These countries have the lowest Covid vaccination rates in the world
An employee of the healthcare system administers the Covid-19 vaccine, to a female in Johannesburg, South Africa on December 4, 2021.
Sumaya Hisham | Reuters
According to data, Haiti, Burundi, and the Democratic Republic of Congo have the lowest levels of vaccination against Covid-19.
Our World in Data statistics show that only 0.5% of Burundi’s population have had at least one Covid shot.
1.4% of people in DR Congo have received at least one dose. In Haiti, that number is around 1%.
According to Our World in Data, only 5.5% have received full vaccination against coronavirus in low-income countries. 72% have been fully vaccinated in high-income nations with at minimum two doses.
Countries where civil unrest or conflict is ongoing are among the least vaccined countries in the world. This is because it’s difficult to get vaccines into their populations.

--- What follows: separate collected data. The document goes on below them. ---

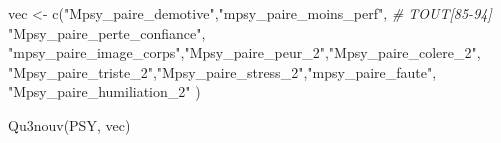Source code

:\documentclass[
]{article}
\newenvironment{Shaded}{\begin{snugshade}}{\end{snugshade}}
\newcommand{\CommentTok}[1]{\textcolor[rgb]{0.56,0.35,0.01}{\textit{#1}}}
\newcommand{\FunctionTok}[1]{\textcolor[rgb]{0.00,0.00,0.00}{#1}}
\newcommand{\NormalTok}[1]{#1}
\newcommand{\OtherTok}[1]{\textcolor[rgb]{0.56,0.35,0.01}{#1}}
\newcommand{\StringTok}[1]{\textcolor[rgb]{0.31,0.60,0.02}{#1}}
\begin{document}
\begin{Shaded}
\begin{Highlighting}[]
\NormalTok{vec }\OtherTok{\textless{}{-}} \FunctionTok{c}\NormalTok{(}\StringTok{"Mpsy\_paire\_demotive"}\NormalTok{,}\StringTok{"mpsy\_paire\_moins\_perf"}\NormalTok{,  }\CommentTok{\# TOUT[85{-}94]}
         \StringTok{"Mpsy\_paire\_perte\_confiance"}\NormalTok{,  }
    \StringTok{"mpsy\_paire\_image\_corps"}\NormalTok{,}\StringTok{"Mpsy\_paire\_peur\_2"}\NormalTok{,}\StringTok{"Mpsy\_paire\_colere\_2"}\NormalTok{,}
    \StringTok{"Mpsy\_paire\_triste\_2"}\NormalTok{,}\StringTok{"Mpsy\_paire\_stress\_2"}\NormalTok{,}\StringTok{"mpsy\_paire\_faute"}\NormalTok{,}
    \StringTok{"Mpsy\_paire\_humiliation\_2"}                                  
\NormalTok{     )}

\FunctionTok{Qu3nouv}\NormalTok{(PSY, vec)}
\end{Highlighting}
\end{Shaded}
\end{document}

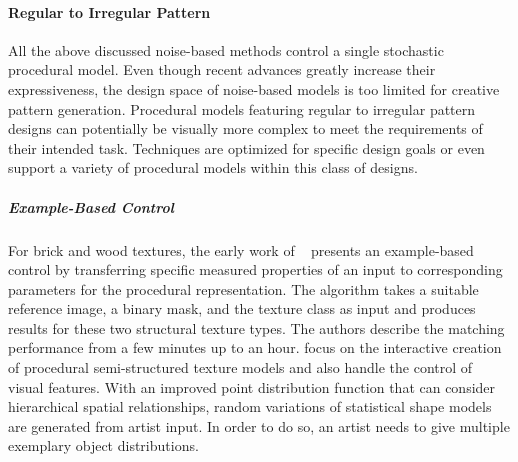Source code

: \paragraph{Regular to Irregular Pattern}
\label{para:analysis_distribution_and_repetition_regular}

All the above discussed noise-based methods control a single stochastic procedural model. Even though recent advances greatly increase their expressiveness, the design space of noise-based models is too limited for creative pattern generation. Procedural models featuring regular to irregular pattern designs can potentially be visually more complex to meet the requirements of their intended task. Techniques are optimized for specific design goals or even support a variety of procedural models within this class of designs.

\subparagraph{Example-Based Control}
\label{subpara:analysis_regular_examplebased_control}

For brick and wood textures, the early work of \citeauthor*{lefebvre_2000_ass}~\cite{lefebvre_2000_ass} presents an example-based control by transferring specific measured properties of an input to corresponding parameters for the procedural representation. The algorithm takes a suitable reference image, a binary mask, and the texture class as input and produces results for these two structural texture types. The authors describe the matching performance from a few minutes up to an hour. \cite{gilet_2012_map} focus on the interactive creation of procedural semi-structured texture models and also handle the control of visual features. With an improved point distribution function that can consider hierarchical spatial relationships, random variations of statistical shape models are generated from artist input. In order to do so, an artist needs to give multiple exemplary object distributions. 

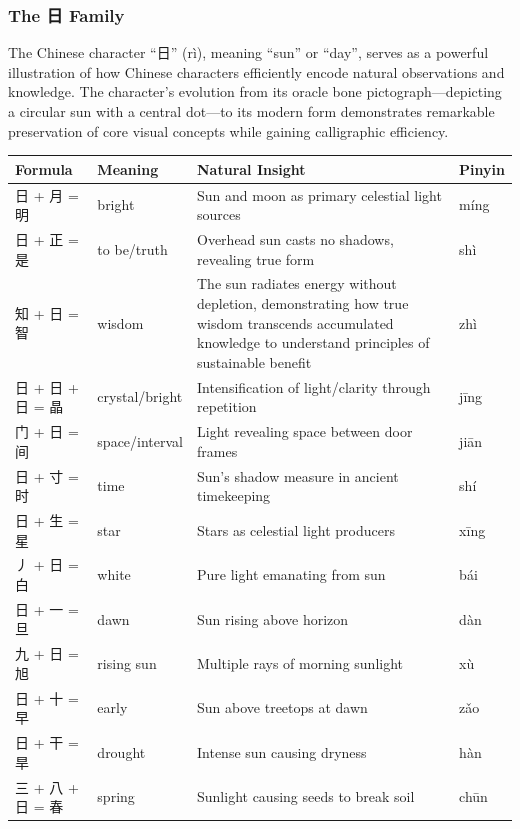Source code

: \documentclass[11pt,letterpaper]{article}
\begin{document}
\subsubsection{The 日 Family}\label{the-ux65e5-family}

The Chinese character ``日'' (rì), meaning ``sun'' or ``day'', serves as
a powerful illustration of how Chinese characters efficiently encode
natural observations and knowledge. The character's evolution from its
oracle bone pictograph---depicting a circular sun with a central
dot---to its modern form demonstrates remarkable preservation of core
visual concepts while gaining calligraphic efficiency.

\begin{longtable}{|p{3cm}|p{3cm}|p{6cm}|p{2cm}|}
\hline
\textbf{Formula} & \textbf{Meaning} & \textbf{Natural Insight} & \textbf{Pinyin} \\
\hline
日 + 月 = 明 & bright & Sun and moon as primary celestial light sources
& míng \\
\hline
日 + 正 = 是 & to be/truth & Overhead sun casts no shadows, revealing
true form & shì \\
\hline
知 + 日 = 智 & wisdom & The sun radiates energy without depletion,
demonstrating how true wisdom transcends accumulated knowledge to
understand principles of sustainable benefit & zhì \\
\hline
日 + 日 + 日 = 晶 & crystal/bright & Intensification of light/clarity
through repetition & jīng \\
\hline
门 + 日 = 间 & space/interval & Light revealing space between door
frames & jiān \\
\hline
日 + 寸 = 时 & time & Sun's shadow measure in ancient timekeeping &
shí \\
\hline
日 + 生 = 星 & star & Stars as celestial light producers & xīng \\
\hline
丿 + 日 = 白 & white & Pure light emanating from sun & bái \\
\hline
日 + 一 = 旦 & dawn & Sun rising above horizon & dàn \\
\hline
九 + 日 = 旭 & rising sun & Multiple rays of morning sunlight & xù \\
\hline
日 + 十 = 早 & early & Sun above treetops at dawn & zǎo \\
\hline
日 + 干 = 旱 & drought & Intense sun causing dryness & hàn \\
\hline
三 + 八 + 日 = 春 & spring & Sunlight causing seeds to break soil &
chūn \\
\hline
\end{longtable}
\end{document}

Yemen has a population of less than 2 percent that has received vaccinations against Covid. Civil war in Yemen has been ongoing since 2014. South Sudan has an average vaccination rate of 2%, despite the fact that there are ongoing disputes about power sharing even though it ended its civil war in 2018.
Low vaccination rates are common in many African countries, such as Chad, Madagascar, and Tanzania. Their immunization rates vary from 1.5% to 4.4%.
South Africa is the first country to have the transmissible Omicron virus strain identified. It has only vaccinated one-third its inhabitants.
In the Caribbean, less than one third of people have received vaccinations against Covid in Saint Lucia, Saint Vincent, and Saint Vincent.
WHO set October a target to ensure that 70% of countries vaccinate their population by 2022. many countries are falling behind. Last week, WHO Director-General Tedros Adhanom Ghebreyesus said Covid could cease to be a global health emergency in 2022 if certain actions — including ensuring equitable access to vaccines — were taken.
Mesfin Tessema is the senior director for health of the humanitarian aid organisation the International Rescue Committee. He told CNBC that vaccination inequity only perpetuates the pandemic.
He stated via email that “every infection increases the chance of serious diseases, hospitalizations for the most vulnerable and mutation, and so the likelihood of new varieties.”
We must build a global barrier of vaccination to protect vulnerable health systems and save lives. Access must be prioritized for those in crisis, such as refugees or people living outside the reach government services.